El debate sobre el tamaño de los cerebros, recuerda, quedó zanjado en 1925 gracias a la muerte de una mujer: Helen Hamilton Gardener. Siendo una “simple” profesora, Gardener empezó una cruzada contra uno de los fundadores de la Asociación Americana de Neurología, “todo un médico”, para que se refutara la idea de que el tamaño del cerebro tenía que ver con la inteligencia. La dimensión del cerebro, afirmaba ella, es relativa al tamaño del cuerpo y no a la capacidad para pensar, de lo contrario, tendríamos que dar por sentado que los elefantes son más inteligentes que los humanos.

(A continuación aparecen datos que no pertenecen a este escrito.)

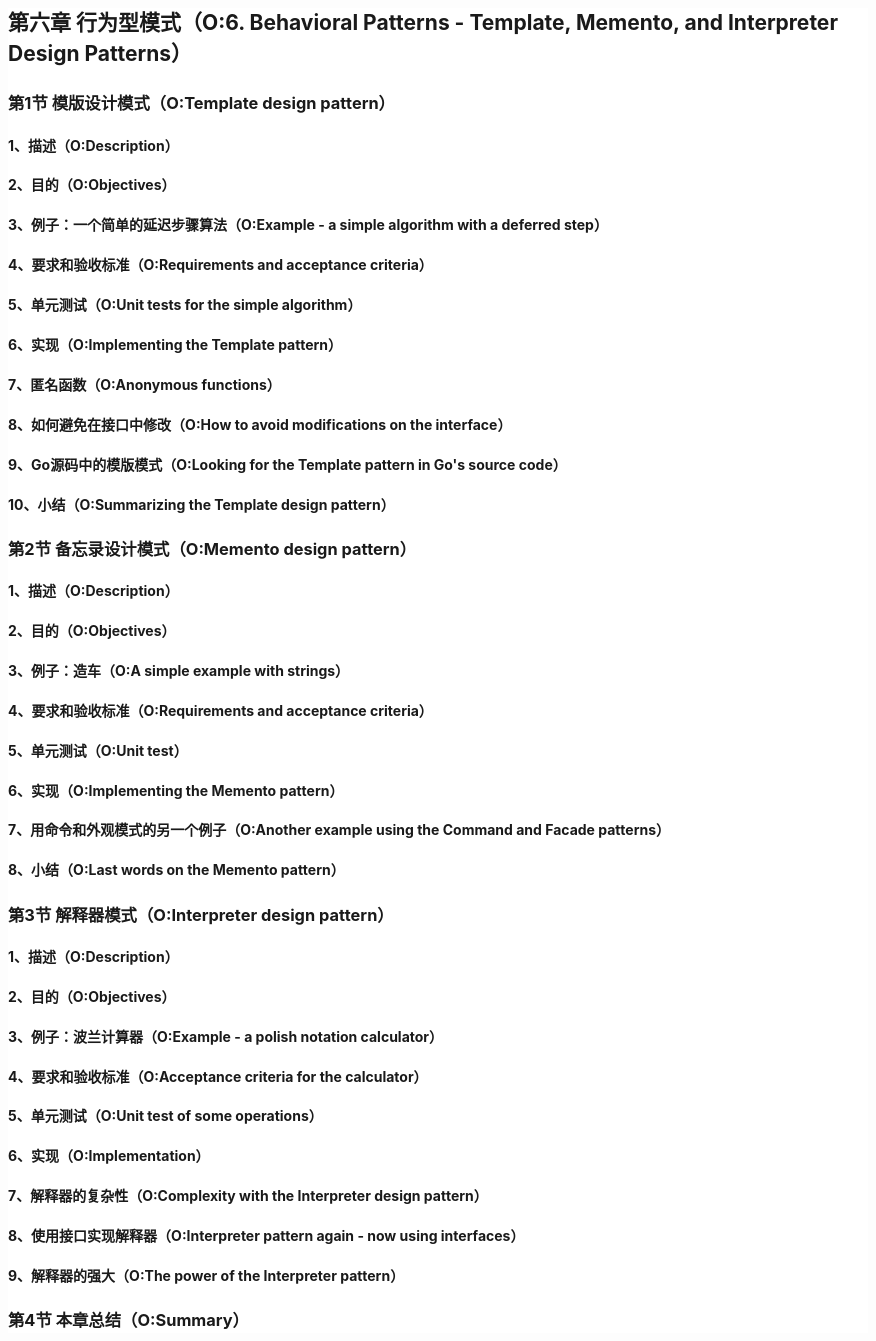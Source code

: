 ## 第六章 行为型模式（O:6. Behavioral Patterns - Template, Memento, and Interpreter Design Patterns）
### 第1节 模版设计模式（O:Template design pattern）
#### 1、描述（O:Description）
#### 2、目的（O:Objectives）
#### 3、例子：一个简单的延迟步骤算法（O:Example - a simple algorithm with a deferred step）
#### 4、要求和验收标准（O:Requirements and acceptance criteria）
#### 5、单元测试（O:Unit tests for the simple algorithm）
#### 6、实现（O:Implementing the Template pattern）
#### 7、匿名函数（O:Anonymous functions）
#### 8、如何避免在接口中修改（O:How to avoid modifications on the interface）
#### 9、Go源码中的模版模式（O:Looking for the Template pattern in Go's source code）
#### 10、小结（O:Summarizing the Template design pattern）
### 第2节 备忘录设计模式（O:Memento design pattern）
#### 1、描述（O:Description）
#### 2、目的（O:Objectives）
#### 3、例子：造车（O:A simple example with strings）
#### 4、要求和验收标准（O:Requirements and acceptance criteria）
#### 5、单元测试（O:Unit test）
#### 6、实现（O:Implementing the Memento pattern）
#### 7、用命令和外观模式的另一个例子（O:Another example using the Command and Facade patterns）
#### 8、小结（O:Last words on the Memento pattern）
### 第3节 解释器模式（O:Interpreter design pattern）
#### 1、描述（O:Description）
#### 2、目的（O:Objectives）
#### 3、例子：波兰计算器（O:Example - a polish notation calculator）
#### 4、要求和验收标准（O:Acceptance criteria for the calculator）
#### 5、单元测试（O:Unit test of some operations）
#### 6、实现（O:Implementation）
#### 7、解释器的复杂性（O:Complexity with the Interpreter design pattern）
#### 8、使用接口实现解释器（O:Interpreter pattern again - now using interfaces）
#### 9、解释器的强大（O:The power of the Interpreter pattern）
### 第4节 本章总结（O:Summary）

Pero el golpe final vino con su muerte: Gardener donó su cerebro a una colección de cerebros de la Universidad de Cornell, Estados Unidos. Cuando lo midieron, a pesar de que sí pesaba casi 5 onzas menos que el cerebro masculino promedio, se dieron cuenta de que pesaba lo mismo que el cerebro de Burt Green Wilder, el científico fundador de la colección y reconocido como un hombre brillante por el gremio.

No obstante, para ese entonces a muchos científicos ya les había picado la curiosidad por encontrar otras diferencias entre los cerebros de hombres y mujeres. La tecnología y aparición de escáneres, además, lo hizo más seductor.